Have you ever heard the name Sunnehanna? However, this name should be familiar to you. The Sunnehanna Amateur Tournament has been a staple for PGA Tour champions since 1954. Why? Because 38 of the former participants have won 89 majosr in combined and 23 majors since 2000!
Review of this tournament which takes place on 54 holes, each year in Pennsylvania.
A year before the first edition, Charles Kunkle Junior brought together several members of the Sunnehanna Country Club to bring up to date the amateur tournament which was born in 1936 but had been stopped to have become a true gambling pit.
The new edition will have to be social. Everyone is invited and the watchword is that the reception of members should be remembered longer than the scores of the participants.
In 1954, the Sunnehanna tournament thus became the first 72-hole tournament for the high level amateurs. Back then, amateurs only played match play. But with the rapid growth of the professional round, the urge to play stroke play even for amateurs was only stronger.
Add to that the time and the TV channels as well as the careers of the former participants, and the Sunnehanna Amateur is a must for all high level amateurs.
A must for future PGA Tour players
Looking at the names that have taken part in this amateur tournament, the theory that this is a must for future PGA Tour winners has only been proven. And we even wonder who has not played the Sunnehanna amateur tournament, one day or another.
Here are the statistics that the organization of the tournament prides itself on:
- 166 alumni have won a combined total of 1,170 tournaments on the PGA Tour
- 20 players have been named Player of the Year since 1990
- 14 Rookies of the year since 1990
Since 1954, if we cross the list of former participants who have won a PGA Tour tournament, there are no less than 157 players. From Jack Nicklaus to the recent Collin Morikawa via Rickie Fowler, Dustin Johnson or Tiger Woods.

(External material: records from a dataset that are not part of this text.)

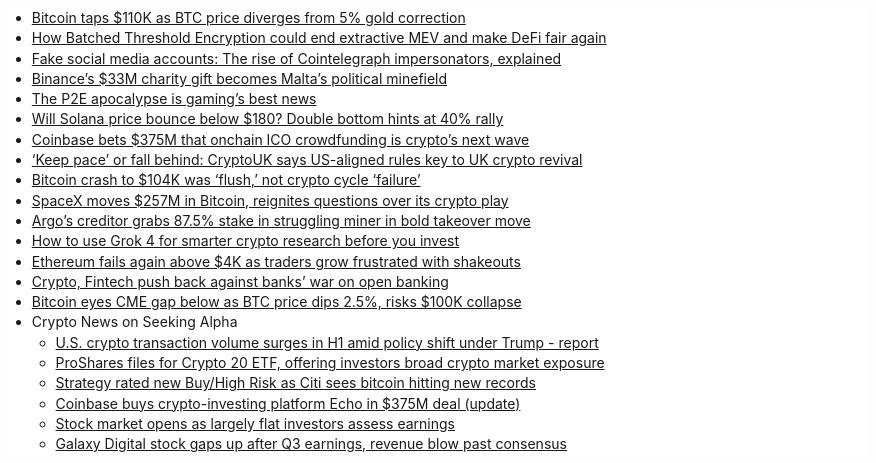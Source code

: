   - [Bitcoin taps $110K as BTC price diverges from 5% gold correction](https://cointelegraph.com/news/bitcoin-price-taps-110k-btc-price-diverges-from-5-gold-drop?utm_source=rss_feed&utm_medium=rss&utm_campaign=rss_partner_inbound)
  - [How Batched Threshold Encryption could end extractive MEV and make DeFi fair again](https://cointelegraph.com/news/how-batched-threshold-encryption-could-end-extractive-mev-and-make-defi-fair-again?utm_source=rss_feed&utm_medium=rss&utm_campaign=rss_partner_inbound)
  - [Fake social media accounts: The rise of Cointelegraph impersonators, explained](https://cointelegraph.com/news/fake-social-media-accounts-the-rise-of-cointelegraph-impersonators-explained?utm_source=rss_feed&utm_medium=rss&utm_campaign=rss_partner_inbound)
  - [Binance’s $33M charity gift becomes Malta’s political minefield](https://cointelegraph.com/news/binance-s-33m-charity-gift-becomes-malta-s-political-minefield?utm_source=rss_feed&utm_medium=rss&utm_campaign=rss_partner_inbound)
  - [The P2E apocalypse is gaming’s best news](https://cointelegraph.com/news/p2e-gaming-apocalypse?utm_source=rss_feed&utm_medium=rss&utm_campaign=rss_partner_inbound)
  - [Will Solana price bounce below $180? Double bottom hints at 40% rally](https://cointelegraph.com/news/solana-price-bounce-below-180-double-bottom-hints-40-percent-rally?utm_source=rss_feed&utm_medium=rss&utm_campaign=rss_partner_inbound)
  - [Coinbase bets $375M that onchain ICO crowdfunding is crypto’s next wave](https://cointelegraph.com/news/coinbase-acquires-capital-raising-platform-echo-375-million?utm_source=rss_feed&utm_medium=rss&utm_campaign=rss_partner_inbound)
  - [‘Keep pace’ or fall behind: CryptoUK says US-aligned rules key to UK crypto revival](https://cointelegraph.com/news/uk-stablecoin-rules-aligned-with-us-crypto-confidence-cryptouk?utm_source=rss_feed&utm_medium=rss&utm_campaign=rss_partner_inbound)
  - [Bitcoin crash to $104K was ‘flush,’ not crypto cycle ‘failure’](https://cointelegraph.com/news/bitcoin-crash-104k-flush-not-crypto-cycle-failure?utm_source=rss_feed&utm_medium=rss&utm_campaign=rss_partner_inbound)
  - [SpaceX moves $257M in Bitcoin, reignites questions over its crypto play](https://cointelegraph.com/news/spacex-moves-257m-in-bitcoin-reigniting-questions-over-its-crypto-play?utm_source=rss_feed&utm_medium=rss&utm_campaign=rss_partner_inbound)
  - [Argo’s creditor grabs 87.5% stake in struggling miner in bold takeover move](https://cointelegraph.com/news/argo-growler-mining-takeover-restructuring?utm_source=rss_feed&utm_medium=rss&utm_campaign=rss_partner_inbound)
  - [How to use Grok 4 for smarter crypto research before you invest](https://cointelegraph.com/news/how-to-use-grok-4-to-research-coins-before-you-invest?utm_source=rss_feed&utm_medium=rss&utm_campaign=rss_partner_inbound)
  - [Ethereum fails again above $4K as traders grow frustrated with shakeouts](https://cointelegraph.com/news/ethereum-price-fails-above-4k-traders-grow-frustrated-shakeouts?utm_source=rss_feed&utm_medium=rss&utm_campaign=rss_partner_inbound)
  - [Crypto, Fintech push back against banks’ war on open banking](https://cointelegraph.com/news/crypto-fintech-banks-war-open-banking?utm_source=rss_feed&utm_medium=rss&utm_campaign=rss_partner_inbound)
  - [Bitcoin eyes CME gap below as BTC price dips 2.5%, risks $100K collapse](https://cointelegraph.com/news/bitcoin-cme-gap-btc-price-dips-risk-100k-collapse?utm_source=rss_feed&utm_medium=rss&utm_campaign=rss_partner_inbound)
- Crypto News on Seeking Alpha
  - [U.S. crypto transaction volume surges in H1 amid policy shift under Trump - report](https://seekingalpha.com/news/4506199-us-crypto-transaction-volume-surges-in-h1-amid-policy-shift-under-trump---report?utm_source=feed_news_crypto&utm_medium=referral&feed_item_type=news)
  - [ProShares files for Crypto 20 ETF, offering investors broad crypto market exposure](https://seekingalpha.com/news/4506070-proshares-files-for-crypto-20-etf-offering-investors-broad-crypto-market-exposure?utm_source=feed_news_crypto&utm_medium=referral&feed_item_type=news)
  - [Strategy rated new Buy/High Risk as Citi sees bitcoin hitting new records](https://seekingalpha.com/news/4506042-strategy-rated-new-buyhigh-risk-as-citi-sees-bitcoin-hitting-new-records?utm_source=feed_news_crypto&utm_medium=referral&feed_item_type=news)
  - [Coinbase buys crypto-investing platform Echo in $375M deal (update)](https://seekingalpha.com/news/4505845-coinbase-buys-crypto-investing-platform-echo-in-375m-deal---report?utm_source=feed_news_crypto&utm_medium=referral&feed_item_type=news)
  - [Stock market opens as largely flat investors assess earnings](https://seekingalpha.com/news/4505813-sp500-nasdaq-dow-jones-outlook-stock-market?utm_source=feed_news_crypto&utm_medium=referral&feed_item_type=news)
  - [Galaxy Digital stock gaps up after Q3 earnings, revenue blow past consensus](https://seekingalpha.com/news/4505951-galaxy-digital-stock-gaps-up-after-q3-earnings-revenue-blow-past-consensus?utm_source=feed_news_crypto&utm_medium=referral&feed_item_type=news)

In short, the players who played this tournament risk finding themselves ranked world number 1 such as David Duval or Justin Thomas.
An impressive collection of photos of Sunnehanna Amateur participants
In 64 years, the organization of the tournament has seen players of all caliber. Some of which have become or are in the process of becoming legends. Besides, she wanted to share her photos with you.
And when we see Collin Morikawa’s unstoppable rise on the PGA Tour, we think that perhaps a legend is being written before our eyes.
Collin Morikawa won it at 19 years old
For the recent winner of the PGA Championship, this tournament seems to have been a taste of what to expect in 2020.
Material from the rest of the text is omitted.